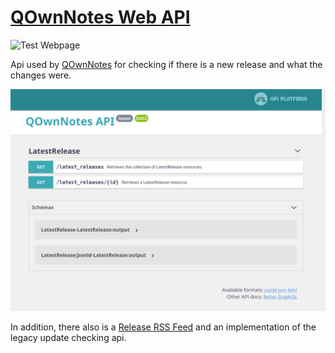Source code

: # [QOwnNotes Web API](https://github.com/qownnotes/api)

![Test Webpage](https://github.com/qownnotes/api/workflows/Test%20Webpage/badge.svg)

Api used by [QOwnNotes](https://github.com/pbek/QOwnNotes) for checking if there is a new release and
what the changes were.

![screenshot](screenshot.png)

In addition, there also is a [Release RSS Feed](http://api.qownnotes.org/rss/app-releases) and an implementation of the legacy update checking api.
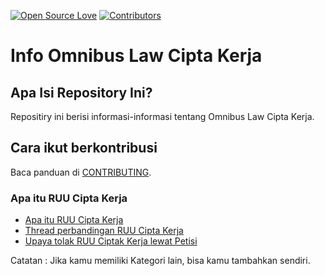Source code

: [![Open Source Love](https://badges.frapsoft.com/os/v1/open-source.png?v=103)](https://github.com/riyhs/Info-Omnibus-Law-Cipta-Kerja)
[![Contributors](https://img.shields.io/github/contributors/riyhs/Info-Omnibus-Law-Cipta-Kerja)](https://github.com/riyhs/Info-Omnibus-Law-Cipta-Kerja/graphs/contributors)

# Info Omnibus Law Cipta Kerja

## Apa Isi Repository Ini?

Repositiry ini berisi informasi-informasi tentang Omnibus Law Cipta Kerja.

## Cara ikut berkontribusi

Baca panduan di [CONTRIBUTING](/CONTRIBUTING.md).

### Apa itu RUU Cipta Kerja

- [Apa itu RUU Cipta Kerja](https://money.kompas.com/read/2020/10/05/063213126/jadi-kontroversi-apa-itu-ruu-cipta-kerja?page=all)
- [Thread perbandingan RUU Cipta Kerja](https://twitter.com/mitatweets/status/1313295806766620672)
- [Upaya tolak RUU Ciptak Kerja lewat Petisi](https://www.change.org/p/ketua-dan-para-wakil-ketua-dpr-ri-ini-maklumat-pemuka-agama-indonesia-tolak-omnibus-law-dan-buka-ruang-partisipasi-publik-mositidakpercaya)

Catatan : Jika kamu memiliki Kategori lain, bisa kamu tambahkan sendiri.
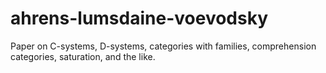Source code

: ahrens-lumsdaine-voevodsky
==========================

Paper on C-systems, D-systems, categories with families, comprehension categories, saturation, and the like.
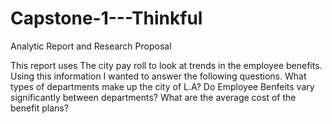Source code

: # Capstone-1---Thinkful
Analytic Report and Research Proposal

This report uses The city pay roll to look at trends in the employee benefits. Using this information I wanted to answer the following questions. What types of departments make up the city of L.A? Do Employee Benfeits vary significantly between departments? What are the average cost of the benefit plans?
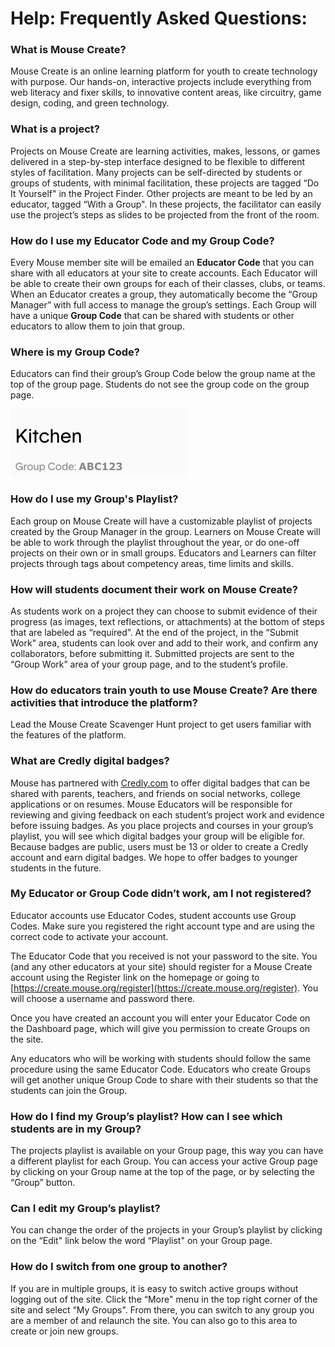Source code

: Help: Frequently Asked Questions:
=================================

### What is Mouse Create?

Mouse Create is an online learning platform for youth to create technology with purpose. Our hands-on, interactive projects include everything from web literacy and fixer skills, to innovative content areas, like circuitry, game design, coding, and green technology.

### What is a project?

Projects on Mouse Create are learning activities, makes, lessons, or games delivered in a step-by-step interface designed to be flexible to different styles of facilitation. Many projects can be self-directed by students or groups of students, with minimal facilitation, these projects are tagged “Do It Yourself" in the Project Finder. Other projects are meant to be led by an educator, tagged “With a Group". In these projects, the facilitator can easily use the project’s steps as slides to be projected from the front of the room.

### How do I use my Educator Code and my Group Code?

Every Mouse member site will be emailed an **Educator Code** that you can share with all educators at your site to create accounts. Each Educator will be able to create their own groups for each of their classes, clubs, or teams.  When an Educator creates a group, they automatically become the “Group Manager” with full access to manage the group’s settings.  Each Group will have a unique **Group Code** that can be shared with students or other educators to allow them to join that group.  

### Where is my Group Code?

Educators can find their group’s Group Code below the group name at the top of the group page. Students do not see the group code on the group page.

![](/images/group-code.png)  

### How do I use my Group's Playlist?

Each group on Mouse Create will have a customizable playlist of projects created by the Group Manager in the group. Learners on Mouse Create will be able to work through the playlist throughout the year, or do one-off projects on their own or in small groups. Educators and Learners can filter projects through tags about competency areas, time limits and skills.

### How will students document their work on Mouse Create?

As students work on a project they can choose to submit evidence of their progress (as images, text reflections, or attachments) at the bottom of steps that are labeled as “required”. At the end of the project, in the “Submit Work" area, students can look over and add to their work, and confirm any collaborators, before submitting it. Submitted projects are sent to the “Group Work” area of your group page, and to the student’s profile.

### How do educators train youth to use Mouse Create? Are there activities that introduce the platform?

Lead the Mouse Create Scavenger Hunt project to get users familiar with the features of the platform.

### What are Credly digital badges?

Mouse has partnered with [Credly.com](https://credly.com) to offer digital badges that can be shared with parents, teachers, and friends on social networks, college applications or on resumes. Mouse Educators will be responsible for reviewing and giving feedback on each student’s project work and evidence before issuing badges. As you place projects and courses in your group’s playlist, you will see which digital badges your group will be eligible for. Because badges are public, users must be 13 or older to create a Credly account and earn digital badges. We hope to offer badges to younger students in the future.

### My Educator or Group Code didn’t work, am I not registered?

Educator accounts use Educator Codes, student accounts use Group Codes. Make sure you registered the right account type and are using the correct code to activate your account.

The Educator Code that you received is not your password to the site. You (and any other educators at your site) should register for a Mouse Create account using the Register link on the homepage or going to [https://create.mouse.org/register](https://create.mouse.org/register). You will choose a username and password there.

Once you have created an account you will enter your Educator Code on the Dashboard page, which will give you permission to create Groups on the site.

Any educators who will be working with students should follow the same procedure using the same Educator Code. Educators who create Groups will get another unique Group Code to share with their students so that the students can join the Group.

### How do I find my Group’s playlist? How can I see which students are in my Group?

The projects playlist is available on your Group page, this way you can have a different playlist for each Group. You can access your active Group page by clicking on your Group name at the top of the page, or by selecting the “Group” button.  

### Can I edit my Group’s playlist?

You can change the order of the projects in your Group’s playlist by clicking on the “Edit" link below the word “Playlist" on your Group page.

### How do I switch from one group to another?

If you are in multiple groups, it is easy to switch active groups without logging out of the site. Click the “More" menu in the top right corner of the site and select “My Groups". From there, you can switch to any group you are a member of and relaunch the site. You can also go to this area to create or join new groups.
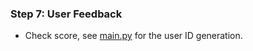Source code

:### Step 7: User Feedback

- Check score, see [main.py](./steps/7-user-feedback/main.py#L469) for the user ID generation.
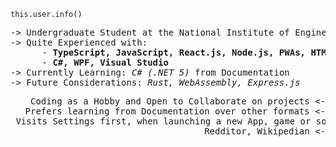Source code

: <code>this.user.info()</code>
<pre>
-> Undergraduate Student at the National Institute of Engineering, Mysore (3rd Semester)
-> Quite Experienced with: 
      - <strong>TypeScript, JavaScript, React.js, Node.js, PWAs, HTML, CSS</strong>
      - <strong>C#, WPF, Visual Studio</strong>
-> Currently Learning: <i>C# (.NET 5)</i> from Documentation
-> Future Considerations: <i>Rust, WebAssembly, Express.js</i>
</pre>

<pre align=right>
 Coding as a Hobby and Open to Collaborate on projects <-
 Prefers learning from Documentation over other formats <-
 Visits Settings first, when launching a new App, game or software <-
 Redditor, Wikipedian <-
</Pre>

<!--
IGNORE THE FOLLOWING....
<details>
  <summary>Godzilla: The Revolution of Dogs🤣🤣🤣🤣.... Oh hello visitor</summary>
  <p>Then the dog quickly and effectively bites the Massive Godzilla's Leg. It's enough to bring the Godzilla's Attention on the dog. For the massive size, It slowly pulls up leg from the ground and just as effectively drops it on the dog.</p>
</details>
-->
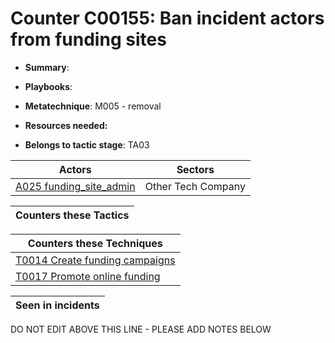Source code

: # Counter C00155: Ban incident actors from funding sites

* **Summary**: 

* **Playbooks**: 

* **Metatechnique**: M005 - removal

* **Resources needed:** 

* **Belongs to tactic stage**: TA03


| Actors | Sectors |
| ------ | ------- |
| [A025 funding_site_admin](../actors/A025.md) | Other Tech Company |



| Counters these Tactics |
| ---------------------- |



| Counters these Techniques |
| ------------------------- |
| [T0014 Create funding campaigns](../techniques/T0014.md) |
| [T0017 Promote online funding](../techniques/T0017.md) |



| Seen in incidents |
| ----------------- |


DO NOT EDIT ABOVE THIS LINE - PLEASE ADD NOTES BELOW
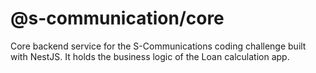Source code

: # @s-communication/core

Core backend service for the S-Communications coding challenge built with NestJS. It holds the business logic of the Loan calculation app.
***
Retype all the data exactly, please, without pictures.

▸ **Problem solution**:
Source code

: # [QOwnNotes Web API](https://github.com/qownnotes/api)

![Test Webpage](https://github.com/qownnotes/api/workflows/Test%20Webpage/badge.svg)

Api used by [QOwnNotes](https://github.com/pbek/QOwnNotes) for checking if there is a new release and
what the changes were.

![screenshot](screenshot.png)

In addition, there also is a [Release RSS Feed](http://api.qownnotes.org/rss/app-releases) and an implementation of the legacy update checking api.
Source code

: [![Open Source Love](https://badges.frapsoft.com/os/v1/open-source.png?v=103)](https://github.com/riyhs/Info-Omnibus-Law-Cipta-Kerja)
[![Contributors](https://img.shields.io/github/contributors/riyhs/Info-Omnibus-Law-Cipta-Kerja)](https://github.com/riyhs/Info-Omnibus-Law-Cipta-Kerja/graphs/contributors)

# Info Omnibus Law Cipta Kerja

## Apa Isi Repository Ini?

Repositiry ini berisi informasi-informasi tentang Omnibus Law Cipta Kerja.

## Cara ikut berkontribusi

Baca panduan di [CONTRIBUTING](/CONTRIBUTING.md).

### Apa itu RUU Cipta Kerja

- [Apa itu RUU Cipta Kerja](https://money.kompas.com/read/2020/10/05/063213126/jadi-kontroversi-apa-itu-ruu-cipta-kerja?page=all)
- [Thread perbandingan RUU Cipta Kerja](https://twitter.com/mitatweets/status/1313295806766620672)
- [Upaya tolak RUU Ciptak Kerja lewat Petisi](https://www.change.org/p/ketua-dan-para-wakil-ketua-dpr-ri-ini-maklumat-pemuka-agama-indonesia-tolak-omnibus-law-dan-buka-ruang-partisipasi-publik-mositidakpercaya)

Catatan : Jika kamu memiliki Kategori lain, bisa kamu tambahkan sendiri.
Source code

: ahrens-lumsdaine-voevodsky
==========================

Paper on C-systems, D-systems, categories with families, comprehension categories, saturation, and the like.
Source code

: # Capstone-1---Thinkful
Analytic Report and Research Proposal

This report uses The city pay roll to look at trends in the employee benefits. Using this information I wanted to answer the following questions. What types of departments make up the city of L.A? Do Employee Benfeits vary significantly between departments? What are the average cost of the benefit plans?
Source code

: Help: Frequently Asked Questions:
=================================

### What is Mouse Create?

Mouse Create is an online learning platform for youth to create technology with purpose. Our hands-on, interactive projects include everything from web literacy and fixer skills, to innovative content areas, like circuitry, game design, coding, and green technology.

### What is a project?

Projects on Mouse Create are learning activities, makes, lessons, or games delivered in a step-by-step interface designed to be flexible to different styles of facilitation. Many projects can be self-directed by students or groups of students, with minimal facilitation, these projects are tagged “Do It Yourself" in the Project Finder. Other projects are meant to be led by an educator, tagged “With a Group". In these projects, the facilitator can easily use the project’s steps as slides to be projected from the front of the room.

### How do I use my Educator Code and my Group Code?

Every Mouse member site will be emailed an **Educator Code** that you can share with all educators at your site to create accounts. Each Educator will be able to create their own groups for each of their classes, clubs, or teams.  When an Educator creates a group, they automatically become the “Group Manager” with full access to manage the group’s settings.  Each Group will have a unique **Group Code** that can be shared with students or other educators to allow them to join that group.  

### Where is my Group Code?

Educators can find their group’s Group Code below the group name at the top of the group page. Students do not see the group code on the group page.

![](/images/group-code.png)  

### How do I use my Group's Playlist?

Each group on Mouse Create will have a customizable playlist of projects created by the Group Manager in the group. Learners on Mouse Create will be able to work through the playlist throughout the year, or do one-off projects on their own or in small groups. Educators and Learners can filter projects through tags about competency areas, time limits and skills.

### How will students document their work on Mouse Create?

As students work on a project they can choose to submit evidence of their progress (as images, text reflections, or attachments) at the bottom of steps that are labeled as “required”. At the end of the project, in the “Submit Work" area, students can look over and add to their work, and confirm any collaborators, before submitting it. Submitted projects are sent to the “Group Work” area of your group page, and to the student’s profile.

### How do educators train youth to use Mouse Create? Are there activities that introduce the platform?

Lead the Mouse Create Scavenger Hunt project to get users familiar with the features of the platform.

### What are Credly digital badges?

Mouse has partnered with [Credly.com](https://credly.com) to offer digital badges that can be shared with parents, teachers, and friends on social networks, college applications or on resumes. Mouse Educators will be responsible for reviewing and giving feedback on each student’s project work and evidence before issuing badges. As you place projects and courses in your group’s playlist, you will see which digital badges your group will be eligible for. Because badges are public, users must be 13 or older to create a Credly account and earn digital badges. We hope to offer badges to younger students in the future.

### My Educator or Group Code didn’t work, am I not registered?

Educator accounts use Educator Codes, student accounts use Group Codes. Make sure you registered the right account type and are using the correct code to activate your account.

The Educator Code that you received is not your password to the site. You (and any other educators at your site) should register for a Mouse Create account using the Register link on the homepage or going to [https://create.mouse.org/register](https://create.mouse.org/register). You will choose a username and password there.

Once you have created an account you will enter your Educator Code on the Dashboard page, which will give you permission to create Groups on the site.

Any educators who will be working with students should follow the same procedure using the same Educator Code. Educators who create Groups will get another unique Group Code to share with their students so that the students can join the Group.

### How do I find my Group’s playlist? How can I see which students are in my Group?

The projects playlist is available on your Group page, this way you can have a different playlist for each Group. You can access your active Group page by clicking on your Group name at the top of the page, or by selecting the “Group” button.  

### Can I edit my Group’s playlist?

You can change the order of the projects in your Group’s playlist by clicking on the “Edit" link below the word “Playlist" on your Group page.

### How do I switch from one group to another?

If you are in multiple groups, it is easy to switch active groups without logging out of the site. Click the “More" menu in the top right corner of the site and select “My Groups". From there, you can switch to any group you are a member of and relaunch the site. You can also go to this area to create or join new groups.
Source code

:### Step 7: User Feedback

- Check score, see [main.py](./steps/7-user-feedback/main.py#L469) for the user ID generation.
Source code

: <code>this.user.info()</code>
<pre>
-> Undergraduate Student at the National Institute of Engineering, Mysore (3rd Semester)
-> Quite Experienced with: 
      - <strong>TypeScript, JavaScript, React.js, Node.js, PWAs, HTML, CSS</strong>
      - <strong>C#, WPF, Visual Studio</strong>
-> Currently Learning: <i>C# (.NET 5)</i> from Documentation
-> Future Considerations: <i>Rust, WebAssembly, Express.js</i>
</pre>

<pre align=right>
 Coding as a Hobby and Open to Collaborate on projects <-
 Prefers learning from Documentation over other formats <-
 Visits Settings first, when launching a new App, game or software <-
 Redditor, Wikipedian <-
</Pre>

<!--
IGNORE THE FOLLOWING....
<details>
  <summary>Godzilla: The Revolution of Dogs🤣🤣🤣🤣.... Oh hello visitor</summary>
  <p>Then the dog quickly and effectively bites the Massive Godzilla's Leg. It's enough to bring the Godzilla's Attention on the dog. For the massive size, It slowly pulls up leg from the ground and just as effectively drops it on the dog.</p>
</details>
-->
Source code

: # Counter C00155: Ban incident actors from funding sites

* **Summary**: 

* **Playbooks**: 

* **Metatechnique**: M005 - removal

* **Resources needed:** 

* **Belongs to tactic stage**: TA03


| Actors | Sectors |
| ------ | ------- |
| [A025 funding_site_admin](../actors/A025.md) | Other Tech Company |



| Counters these Tactics |
| ---------------------- |



| Counters these Techniques |
| ------------------------- |
| [T0014 Create funding campaigns](../techniques/T0014.md) |
| [T0017 Promote online funding](../techniques/T0017.md) |



| Seen in incidents |
| ----------------- |


DO NOT EDIT ABOVE THIS LINE - PLEASE ADD NOTES BELOW
Source code

: # @s-communication/core

Core backend service for the S-Communications coding challenge built with NestJS. It holds the business logic of the Loan calculation app.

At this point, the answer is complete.